Earlier this month, I was remiss in not noting an update to a story about which I had written before, a story of domestic terrorism carried out by so-called “animal rights” advocates who are utterly opposed to the use of animals in research. The series of attacks began with an intimidation campaign against a UCLA researcher named Dario Ringach that succeeded in frightening him to the point where he gave up doing primate research. Against Ringach himself, the campaign consisted primarily of harassment by phone and other means. However, Ringach was spooked by a botched attack on another UCLA researcher named Lynn Fairbanks. In a classic example of the gang that couldn’t shoot straight, the animal rights terrorists put a Molotov cocktail on the doorstep of the wrong house, that of an elderly neighbor. Fortunately, the device didn’t detonate, but the intent was clear. The incident would have been a hysterically funny example of the incompetence of these clowns were it not for the very real danger of injury or death to an innocent bystander.

The next incident I wrote about was that of Edythe London. The Animal Liberation Front flooded the home of primate researcher Edythe London and issued a risibly self-righteous and hypocritical “communique” justifying their actions in which they claimed their first choice was fire but that they didn’t want to risk starting any brushfires that might kill animals. As is common after such attacks, ALF mouthpiece, whom I like to refer to as Dr. Jerry “Sgt. Schultz” Vlasak (“I see nothing. I hear nothing. I know nothing.”) for his ability to spout justifications for the ALF actions while denying any knowledge of who carried out the attacks or any foreknowledge that they were going to occur, popped up dutifully to spout the ALF party line. Earlier this month, animal rights terrorists struck again, setting a fire at London’s house. So serious has the threat become that the Director of the NIH spoke out about it.

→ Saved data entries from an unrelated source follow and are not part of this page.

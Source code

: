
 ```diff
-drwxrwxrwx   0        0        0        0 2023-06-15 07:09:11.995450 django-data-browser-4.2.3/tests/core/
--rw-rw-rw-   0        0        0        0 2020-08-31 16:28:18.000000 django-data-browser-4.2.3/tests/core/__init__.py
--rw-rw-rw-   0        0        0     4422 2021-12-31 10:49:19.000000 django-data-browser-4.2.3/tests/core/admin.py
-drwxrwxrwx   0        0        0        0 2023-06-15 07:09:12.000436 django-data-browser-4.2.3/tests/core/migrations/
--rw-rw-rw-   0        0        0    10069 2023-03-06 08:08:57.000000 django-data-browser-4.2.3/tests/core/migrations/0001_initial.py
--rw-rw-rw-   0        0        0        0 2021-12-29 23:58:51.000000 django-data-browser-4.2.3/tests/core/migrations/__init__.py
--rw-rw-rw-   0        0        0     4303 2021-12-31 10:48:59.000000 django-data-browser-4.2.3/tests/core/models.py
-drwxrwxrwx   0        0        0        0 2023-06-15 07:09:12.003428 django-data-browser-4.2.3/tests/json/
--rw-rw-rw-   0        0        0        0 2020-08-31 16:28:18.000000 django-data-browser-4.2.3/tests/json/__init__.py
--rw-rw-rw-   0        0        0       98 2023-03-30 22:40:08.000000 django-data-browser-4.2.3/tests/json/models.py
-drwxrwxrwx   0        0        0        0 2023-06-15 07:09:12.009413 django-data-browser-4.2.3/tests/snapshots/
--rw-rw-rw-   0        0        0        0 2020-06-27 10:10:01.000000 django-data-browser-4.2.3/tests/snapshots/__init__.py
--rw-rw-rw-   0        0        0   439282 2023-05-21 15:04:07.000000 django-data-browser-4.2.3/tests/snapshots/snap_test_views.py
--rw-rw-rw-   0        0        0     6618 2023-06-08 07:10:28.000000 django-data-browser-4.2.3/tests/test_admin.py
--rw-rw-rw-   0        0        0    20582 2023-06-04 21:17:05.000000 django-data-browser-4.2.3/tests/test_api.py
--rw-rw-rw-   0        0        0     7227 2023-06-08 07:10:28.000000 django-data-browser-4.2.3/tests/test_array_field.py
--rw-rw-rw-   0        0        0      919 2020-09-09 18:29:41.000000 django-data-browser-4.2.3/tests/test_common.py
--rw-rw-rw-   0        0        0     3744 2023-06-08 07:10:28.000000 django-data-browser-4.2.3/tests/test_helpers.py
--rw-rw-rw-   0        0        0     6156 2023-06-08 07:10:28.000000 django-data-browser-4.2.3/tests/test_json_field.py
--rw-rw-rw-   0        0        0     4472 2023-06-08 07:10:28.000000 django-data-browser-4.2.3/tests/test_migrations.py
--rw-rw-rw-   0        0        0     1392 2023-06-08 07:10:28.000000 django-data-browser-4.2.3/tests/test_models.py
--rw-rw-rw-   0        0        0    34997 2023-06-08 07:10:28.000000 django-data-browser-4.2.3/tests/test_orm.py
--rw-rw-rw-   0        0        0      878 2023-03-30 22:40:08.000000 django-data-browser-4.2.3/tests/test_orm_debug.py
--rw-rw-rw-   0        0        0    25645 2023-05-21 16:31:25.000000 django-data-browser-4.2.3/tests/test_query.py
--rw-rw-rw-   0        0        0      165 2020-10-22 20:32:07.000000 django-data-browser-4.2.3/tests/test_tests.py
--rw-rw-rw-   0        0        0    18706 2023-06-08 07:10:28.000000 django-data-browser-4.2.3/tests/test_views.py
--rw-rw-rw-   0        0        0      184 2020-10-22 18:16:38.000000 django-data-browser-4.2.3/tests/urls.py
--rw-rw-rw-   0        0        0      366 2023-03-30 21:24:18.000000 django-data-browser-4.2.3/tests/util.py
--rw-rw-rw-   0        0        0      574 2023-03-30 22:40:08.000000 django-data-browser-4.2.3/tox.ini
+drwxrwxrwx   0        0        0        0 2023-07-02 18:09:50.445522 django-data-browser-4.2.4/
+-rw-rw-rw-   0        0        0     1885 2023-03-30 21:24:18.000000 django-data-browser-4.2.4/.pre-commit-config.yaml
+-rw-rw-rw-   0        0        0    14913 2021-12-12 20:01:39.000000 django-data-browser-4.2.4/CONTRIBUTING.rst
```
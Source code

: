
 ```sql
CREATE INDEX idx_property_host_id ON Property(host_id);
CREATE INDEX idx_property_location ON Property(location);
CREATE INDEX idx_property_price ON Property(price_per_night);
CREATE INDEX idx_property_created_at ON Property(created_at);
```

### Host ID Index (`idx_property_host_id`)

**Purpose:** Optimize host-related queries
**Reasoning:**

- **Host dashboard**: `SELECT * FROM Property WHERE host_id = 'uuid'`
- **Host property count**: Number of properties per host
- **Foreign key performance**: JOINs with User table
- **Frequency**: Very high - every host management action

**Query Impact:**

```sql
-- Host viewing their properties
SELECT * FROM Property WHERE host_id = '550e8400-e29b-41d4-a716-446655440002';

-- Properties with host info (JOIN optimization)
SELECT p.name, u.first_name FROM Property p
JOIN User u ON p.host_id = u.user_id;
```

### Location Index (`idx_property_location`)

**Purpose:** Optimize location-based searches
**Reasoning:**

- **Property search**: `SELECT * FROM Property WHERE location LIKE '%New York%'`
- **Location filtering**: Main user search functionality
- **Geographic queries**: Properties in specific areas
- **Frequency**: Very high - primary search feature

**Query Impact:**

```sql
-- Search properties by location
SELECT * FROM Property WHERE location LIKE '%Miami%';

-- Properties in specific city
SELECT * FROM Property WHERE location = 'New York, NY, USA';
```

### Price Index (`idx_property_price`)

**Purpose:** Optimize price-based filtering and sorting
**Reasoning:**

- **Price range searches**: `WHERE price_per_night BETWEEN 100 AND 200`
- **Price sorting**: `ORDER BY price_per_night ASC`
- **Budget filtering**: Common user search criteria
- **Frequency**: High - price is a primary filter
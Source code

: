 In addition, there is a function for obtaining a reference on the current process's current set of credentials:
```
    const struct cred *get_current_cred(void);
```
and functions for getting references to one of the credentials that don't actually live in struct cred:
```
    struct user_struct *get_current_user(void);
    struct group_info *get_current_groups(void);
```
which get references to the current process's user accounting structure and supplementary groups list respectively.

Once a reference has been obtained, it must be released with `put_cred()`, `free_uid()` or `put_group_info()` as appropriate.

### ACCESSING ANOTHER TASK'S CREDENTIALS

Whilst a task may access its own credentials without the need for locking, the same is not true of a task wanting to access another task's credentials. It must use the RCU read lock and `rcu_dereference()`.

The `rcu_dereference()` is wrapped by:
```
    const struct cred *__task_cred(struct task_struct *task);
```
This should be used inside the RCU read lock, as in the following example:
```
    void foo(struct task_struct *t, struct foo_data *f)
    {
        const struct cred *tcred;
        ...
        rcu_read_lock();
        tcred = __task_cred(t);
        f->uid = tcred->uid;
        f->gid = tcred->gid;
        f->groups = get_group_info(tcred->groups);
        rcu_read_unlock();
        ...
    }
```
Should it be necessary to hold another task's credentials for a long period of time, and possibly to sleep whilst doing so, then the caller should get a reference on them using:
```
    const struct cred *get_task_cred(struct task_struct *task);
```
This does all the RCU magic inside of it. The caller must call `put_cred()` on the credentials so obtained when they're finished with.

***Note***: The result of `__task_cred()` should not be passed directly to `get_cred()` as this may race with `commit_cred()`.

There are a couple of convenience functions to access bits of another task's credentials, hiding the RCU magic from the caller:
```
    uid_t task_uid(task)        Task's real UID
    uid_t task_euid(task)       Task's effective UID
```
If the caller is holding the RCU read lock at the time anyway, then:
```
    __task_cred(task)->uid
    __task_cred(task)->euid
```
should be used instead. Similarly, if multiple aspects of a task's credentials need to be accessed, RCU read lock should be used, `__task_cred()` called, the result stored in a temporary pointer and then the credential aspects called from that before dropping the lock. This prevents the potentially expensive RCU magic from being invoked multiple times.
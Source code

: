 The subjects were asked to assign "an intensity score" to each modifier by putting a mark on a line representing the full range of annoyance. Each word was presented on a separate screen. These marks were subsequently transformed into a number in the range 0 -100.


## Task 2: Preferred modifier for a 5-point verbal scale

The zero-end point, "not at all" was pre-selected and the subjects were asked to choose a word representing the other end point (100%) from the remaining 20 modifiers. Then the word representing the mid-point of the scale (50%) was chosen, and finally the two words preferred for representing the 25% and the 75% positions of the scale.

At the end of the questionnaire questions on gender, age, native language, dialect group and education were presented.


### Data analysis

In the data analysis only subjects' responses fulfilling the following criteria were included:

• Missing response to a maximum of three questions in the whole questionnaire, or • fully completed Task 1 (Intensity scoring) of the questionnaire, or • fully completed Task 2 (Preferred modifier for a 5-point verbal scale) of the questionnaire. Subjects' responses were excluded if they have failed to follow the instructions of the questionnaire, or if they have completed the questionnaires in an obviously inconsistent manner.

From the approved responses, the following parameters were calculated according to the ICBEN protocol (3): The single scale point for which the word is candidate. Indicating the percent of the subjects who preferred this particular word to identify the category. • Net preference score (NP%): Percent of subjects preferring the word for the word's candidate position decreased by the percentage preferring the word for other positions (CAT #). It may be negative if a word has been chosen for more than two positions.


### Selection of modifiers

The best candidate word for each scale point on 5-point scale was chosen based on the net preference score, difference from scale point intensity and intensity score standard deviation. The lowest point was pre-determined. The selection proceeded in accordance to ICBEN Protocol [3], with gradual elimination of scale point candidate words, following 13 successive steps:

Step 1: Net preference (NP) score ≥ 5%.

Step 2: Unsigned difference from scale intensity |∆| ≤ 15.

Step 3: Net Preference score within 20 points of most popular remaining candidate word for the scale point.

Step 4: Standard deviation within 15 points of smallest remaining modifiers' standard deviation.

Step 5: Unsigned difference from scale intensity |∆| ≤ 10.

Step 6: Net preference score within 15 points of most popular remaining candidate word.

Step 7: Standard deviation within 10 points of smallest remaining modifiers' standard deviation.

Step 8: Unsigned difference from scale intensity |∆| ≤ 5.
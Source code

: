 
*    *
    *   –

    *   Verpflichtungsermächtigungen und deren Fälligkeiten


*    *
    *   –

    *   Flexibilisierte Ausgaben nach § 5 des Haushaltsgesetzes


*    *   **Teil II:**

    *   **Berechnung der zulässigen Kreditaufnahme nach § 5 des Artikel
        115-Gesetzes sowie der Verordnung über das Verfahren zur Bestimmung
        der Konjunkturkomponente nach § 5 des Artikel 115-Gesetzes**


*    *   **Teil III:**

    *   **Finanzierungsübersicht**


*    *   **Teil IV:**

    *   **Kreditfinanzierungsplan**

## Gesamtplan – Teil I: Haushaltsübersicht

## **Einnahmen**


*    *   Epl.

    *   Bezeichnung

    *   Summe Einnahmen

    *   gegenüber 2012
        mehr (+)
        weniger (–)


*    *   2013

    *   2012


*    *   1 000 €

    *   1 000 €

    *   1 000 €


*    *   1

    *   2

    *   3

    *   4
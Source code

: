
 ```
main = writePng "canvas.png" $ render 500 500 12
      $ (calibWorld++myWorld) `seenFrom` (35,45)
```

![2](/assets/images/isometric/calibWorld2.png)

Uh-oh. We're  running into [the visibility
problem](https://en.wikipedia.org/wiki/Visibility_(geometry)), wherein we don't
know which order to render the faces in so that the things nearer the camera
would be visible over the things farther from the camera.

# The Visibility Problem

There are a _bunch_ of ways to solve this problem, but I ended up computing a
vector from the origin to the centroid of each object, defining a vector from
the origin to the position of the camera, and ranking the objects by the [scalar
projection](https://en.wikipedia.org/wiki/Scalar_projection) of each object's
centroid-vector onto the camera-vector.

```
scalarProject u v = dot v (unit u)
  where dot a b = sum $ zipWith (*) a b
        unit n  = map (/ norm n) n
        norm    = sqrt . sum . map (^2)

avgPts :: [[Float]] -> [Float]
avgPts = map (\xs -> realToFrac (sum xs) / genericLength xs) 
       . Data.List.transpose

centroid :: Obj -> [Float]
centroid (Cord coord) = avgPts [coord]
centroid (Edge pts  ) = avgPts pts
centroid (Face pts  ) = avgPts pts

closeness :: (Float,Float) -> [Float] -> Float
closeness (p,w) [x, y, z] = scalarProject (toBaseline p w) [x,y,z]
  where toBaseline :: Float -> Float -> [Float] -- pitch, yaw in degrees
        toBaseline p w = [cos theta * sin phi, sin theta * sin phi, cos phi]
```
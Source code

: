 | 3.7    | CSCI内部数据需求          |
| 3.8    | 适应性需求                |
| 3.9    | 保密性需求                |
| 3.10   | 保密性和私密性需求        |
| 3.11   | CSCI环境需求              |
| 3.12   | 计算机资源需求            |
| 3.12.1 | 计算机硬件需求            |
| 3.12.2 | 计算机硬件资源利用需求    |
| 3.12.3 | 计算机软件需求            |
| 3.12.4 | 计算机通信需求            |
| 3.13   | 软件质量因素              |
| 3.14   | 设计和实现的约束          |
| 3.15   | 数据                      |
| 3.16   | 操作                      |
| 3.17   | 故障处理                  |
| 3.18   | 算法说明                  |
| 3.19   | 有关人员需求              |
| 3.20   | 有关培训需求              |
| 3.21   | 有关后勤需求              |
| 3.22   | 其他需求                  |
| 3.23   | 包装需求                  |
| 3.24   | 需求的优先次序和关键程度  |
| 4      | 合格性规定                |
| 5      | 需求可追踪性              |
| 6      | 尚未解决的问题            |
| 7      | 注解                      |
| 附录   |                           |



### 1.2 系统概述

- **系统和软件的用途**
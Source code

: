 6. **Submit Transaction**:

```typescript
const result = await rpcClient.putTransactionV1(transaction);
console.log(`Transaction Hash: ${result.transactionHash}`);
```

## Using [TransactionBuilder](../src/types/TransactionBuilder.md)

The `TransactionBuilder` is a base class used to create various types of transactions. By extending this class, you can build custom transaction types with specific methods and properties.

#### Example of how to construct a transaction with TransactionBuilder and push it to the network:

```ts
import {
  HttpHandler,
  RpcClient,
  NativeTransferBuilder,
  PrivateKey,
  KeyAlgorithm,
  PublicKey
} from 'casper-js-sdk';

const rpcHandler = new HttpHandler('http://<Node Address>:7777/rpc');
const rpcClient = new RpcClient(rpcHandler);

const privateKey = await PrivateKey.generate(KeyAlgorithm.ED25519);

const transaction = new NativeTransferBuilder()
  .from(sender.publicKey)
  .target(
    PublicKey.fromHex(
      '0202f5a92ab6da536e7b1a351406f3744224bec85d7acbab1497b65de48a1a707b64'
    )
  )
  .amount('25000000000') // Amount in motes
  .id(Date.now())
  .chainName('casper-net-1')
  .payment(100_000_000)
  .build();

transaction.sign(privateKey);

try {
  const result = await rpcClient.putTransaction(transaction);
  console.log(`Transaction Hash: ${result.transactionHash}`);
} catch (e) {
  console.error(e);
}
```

It’s time to cue the Twisted Sister CD, because Edythe London wrote a passionate defense of her research, which studies the mechanisms behind nicotine addiction, and UCLA’s not going to take it anymore, and it’s about time:

UCLA is suing extremists to stop a campaign of terrorism, vandalism and menacing threats directed at faculty and administrators who conduct or support research involving laboratory animals.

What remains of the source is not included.